MATERIAL PROVIDED START

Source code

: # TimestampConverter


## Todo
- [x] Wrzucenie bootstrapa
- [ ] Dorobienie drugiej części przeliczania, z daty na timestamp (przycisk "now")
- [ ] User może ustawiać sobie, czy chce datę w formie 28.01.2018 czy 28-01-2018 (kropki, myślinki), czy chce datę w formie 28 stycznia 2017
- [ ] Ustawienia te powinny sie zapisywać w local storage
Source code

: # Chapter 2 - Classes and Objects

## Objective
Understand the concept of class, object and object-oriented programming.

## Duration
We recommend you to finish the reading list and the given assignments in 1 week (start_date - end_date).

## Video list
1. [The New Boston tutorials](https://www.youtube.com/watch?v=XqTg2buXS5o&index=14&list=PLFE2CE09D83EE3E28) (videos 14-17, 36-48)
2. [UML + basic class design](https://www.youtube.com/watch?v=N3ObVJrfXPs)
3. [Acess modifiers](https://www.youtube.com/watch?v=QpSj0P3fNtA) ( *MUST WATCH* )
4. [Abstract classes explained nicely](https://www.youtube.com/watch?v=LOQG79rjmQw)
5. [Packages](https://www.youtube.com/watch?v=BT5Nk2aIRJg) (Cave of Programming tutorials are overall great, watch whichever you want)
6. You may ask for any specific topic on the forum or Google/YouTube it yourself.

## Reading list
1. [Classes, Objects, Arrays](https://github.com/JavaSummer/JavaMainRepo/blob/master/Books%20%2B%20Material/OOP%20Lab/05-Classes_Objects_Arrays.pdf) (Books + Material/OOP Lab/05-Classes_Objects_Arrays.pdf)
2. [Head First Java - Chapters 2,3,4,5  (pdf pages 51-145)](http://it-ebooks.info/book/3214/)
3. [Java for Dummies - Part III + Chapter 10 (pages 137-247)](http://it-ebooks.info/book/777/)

MATERIAL PROVIDED END

- ACTION ITEM -
Retype the listing above, word for word, from its first line to the line containing "4. [Abstract classes", both ends included.

- TASK RESULT -
Source code

: # TimestampConverter


## Todo
- [x] Wrzucenie bootstrapa
- [ ] Dorobienie drugiej części przeliczania, z daty na timestamp (przycisk "now")
- [ ] User może ustawiać sobie, czy chce datę w formie 28.01.2018 czy 28-01-2018 (kropki, myślinki), czy chce datę w formie 28 stycznia 2017
- [ ] Ustawienia te powinny sie zapisywać w local storage
Source code

: # Chapter 2 - Classes and Objects

## Objective
Understand the concept of class, object and object-oriented programming.

## Duration
We recommend you to finish the reading list and the given assignments in 1 week (start_date - end_date).

## Video list
1. [The New Boston tutorials](https://www.youtube.com/watch?v=XqTg2buXS5o&index=14&list=PLFE2CE09D83EE3E28) (videos 14-17, 36-48)
2. [UML + basic class design](https://www.youtube.com/watch?v=N3ObVJrfXPs)
3. [Acess modifiers](https://www.youtube.com/watch?v=QpSj0P3fNtA) ( *MUST WATCH* )
4. [Abstract classes explained nicely](https://www.youtube.com/watch?v=LOQG79rjmQw)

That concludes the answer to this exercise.